The soldiers and their Commanding Officer, Colonel Hart (Jeffrey Jones), decide they should investigate Colqhoun’s story and search for survivors. They of course ignore the warnings of George (Joseph Runningfox), their Native American scout, who tells them that a man who eats human flesh becomes a powerful cannibalistic demon called a “Wendigo.”
When they reach the location of Colqhoun’s tale, his behavior rapidly gets weirder and weirder, and it soon becomes clear that he is, in fact, really Colonel Ives. He has lured them there to massacre and eat them. For me, this is the scariest part of the whole film. It quickly escalates from spooky to downright bloodcurdling, and Carlyle’s gleefully leering performance is the most chilling thing about it.
Boyd hurls himself off a cliff to escape from Ives, and breaks his leg. He hides in a pit with another wounded soldier who soon expires. Yes, he ends up eating some of his companion’s flesh out of desperation. Eventually he is strong enough to drag himself back to the fort, where no one believes his story. No one currently there has met Colqhoun – until he arrives again as the new commander, cleaned up and well dressed, calling himself Colonel Ives. No one will believe Ives is the killer, and he begins to secretly taunt Boyd, claiming eating flesh can heal all illnesses and wounds. And the fort's inhabitants begin disappearing.

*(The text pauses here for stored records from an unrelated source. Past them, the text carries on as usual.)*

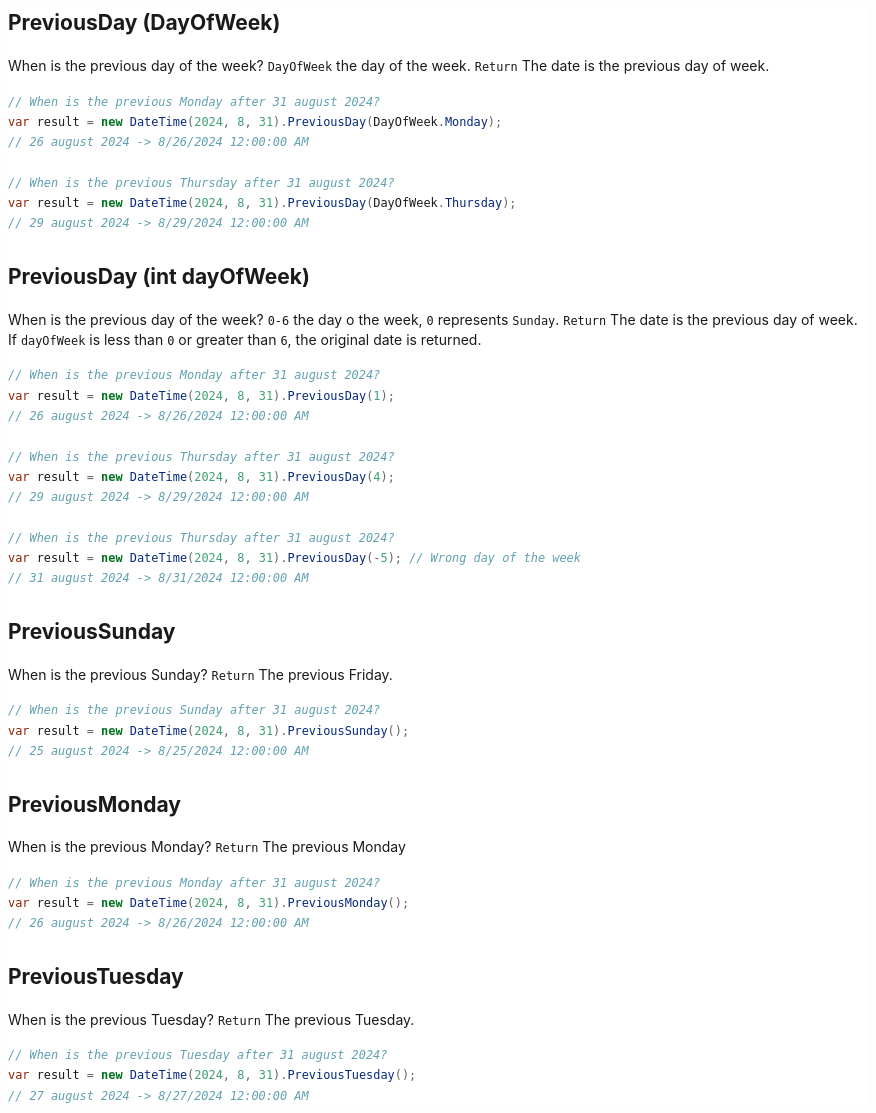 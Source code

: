 ## PreviousDay (DayOfWeek)
When is the previous day of the week? `DayOfWeek` the day of the week. `Return` The date is the previous day of week.
```csharp
// When is the previous Monday after 31 august 2024?
var result = new DateTime(2024, 8, 31).PreviousDay(DayOfWeek.Monday);
// 26 august 2024 -> 8/26/2024 12:00:00 AM

// When is the previous Thursday after 31 august 2024?
var result = new DateTime(2024, 8, 31).PreviousDay(DayOfWeek.Thursday);
// 29 august 2024 -> 8/29/2024 12:00:00 AM
```

## PreviousDay (int dayOfWeek)
When is the previous day of the week? `0-6` the day o the week, `0` represents `Sunday`. `Return` The date is the previous day of week. If `dayOfWeek` is less than `0` or greater than `6`, the original date is returned.
```csharp
// When is the previous Monday after 31 august 2024?
var result = new DateTime(2024, 8, 31).PreviousDay(1);
// 26 august 2024 -> 8/26/2024 12:00:00 AM

// When is the previous Thursday after 31 august 2024?
var result = new DateTime(2024, 8, 31).PreviousDay(4);
// 29 august 2024 -> 8/29/2024 12:00:00 AM

// When is the previous Thursday after 31 august 2024? 
var result = new DateTime(2024, 8, 31).PreviousDay(-5); // Wrong day of the week
// 31 august 2024 -> 8/31/2024 12:00:00 AM
```

## PreviousSunday
When is the previous Sunday? `Return` The previous Friday.
```csharp
// When is the previous Sunday after 31 august 2024?
var result = new DateTime(2024, 8, 31).PreviousSunday();
// 25 august 2024 -> 8/25/2024 12:00:00 AM
```

## PreviousMonday
When is the previous Monday? `Return` The previous Monday
```csharp
// When is the previous Monday after 31 august 2024?
var result = new DateTime(2024, 8, 31).PreviousMonday();
// 26 august 2024 -> 8/26/2024 12:00:00 AM
```

## PreviousTuesday
When is the previous Tuesday? `Return` The previous Tuesday.
```csharp
// When is the previous Tuesday after 31 august 2024?
var result = new DateTime(2024, 8, 31).PreviousTuesday();
// 27 august 2024 -> 8/27/2024 12:00:00 AM
```
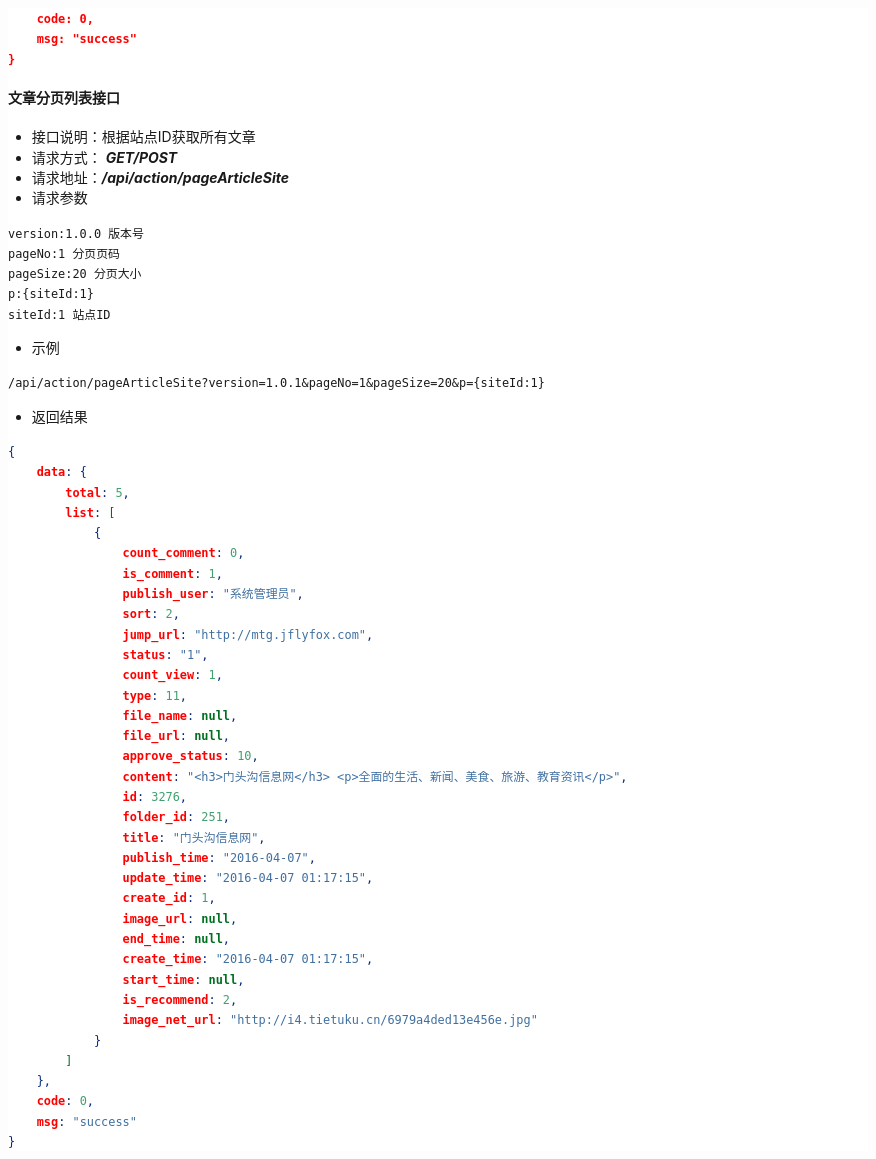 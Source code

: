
 ```json
    code: 0,
    msg: "success"
}
```

####  文章分页列表接口

* 接口说明：根据站点ID获取所有文章
* 请求方式： **_GET/POST_**
* 请求地址：**_/api/action/pageArticleSite_**
* 请求参数

```
version:1.0.0 版本号
pageNo:1 分页页码
pageSize:20 分页大小
p:{siteId:1}
siteId:1 站点ID
```

* 示例

```
/api/action/pageArticleSite?version=1.0.1&pageNo=1&pageSize=20&p={siteId:1}
```

* 返回结果

```json
{
    data: {
        total: 5,
        list: [
            {
                count_comment: 0,
                is_comment: 1,
                publish_user: "系统管理员",
                sort: 2,
                jump_url: "http://mtg.jflyfox.com",
                status: "1",
                count_view: 1,
                type: 11,
                file_name: null,
                file_url: null,
                approve_status: 10,
                content: "<h3>门头沟信息网</h3> <p>全面的生活、新闻、美食、旅游、教育资讯</p>",
                id: 3276,
                folder_id: 251,
                title: "门头沟信息网",
                publish_time: "2016-04-07",
                update_time: "2016-04-07 01:17:15",
                create_id: 1,
                image_url: null,
                end_time: null,
                create_time: "2016-04-07 01:17:15",
                start_time: null,
                is_recommend: 2,
                image_net_url: "http://i4.tietuku.cn/6979a4ded13e456e.jpg"
            }
        ]
    },
    code: 0,
    msg: "success"
}
```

The film certainly has a strong gay subtext. The relationship between the protagonist and antagonist is every bit as bitter (and intense) as a love affair gone wrong. Ives repeatedly tries to goad Boyd into eating human flesh, for which he has developed a taste, though he denies it vehemently for as long as he can. The situation echoes the classic clandestine relationship between a gay man and a married closet case-- not that I’ve ever personally engaged in such ill-advised behavior (nudge nudge wink wink). And there is a pivotal scene, which I can’t describe without spoiling the film, where the two do literally end up in each other’s arms.
It’s all played in such a way that even the supernatural aspects seem plausible – the only references to them are in convincingly delivered dialogue. The cast and locations are perfect, and the gore effects very realistic. Above all, Pearce and Carlyle have electric chemistry together – and their relationship is the heart of this haunting, disturbing film.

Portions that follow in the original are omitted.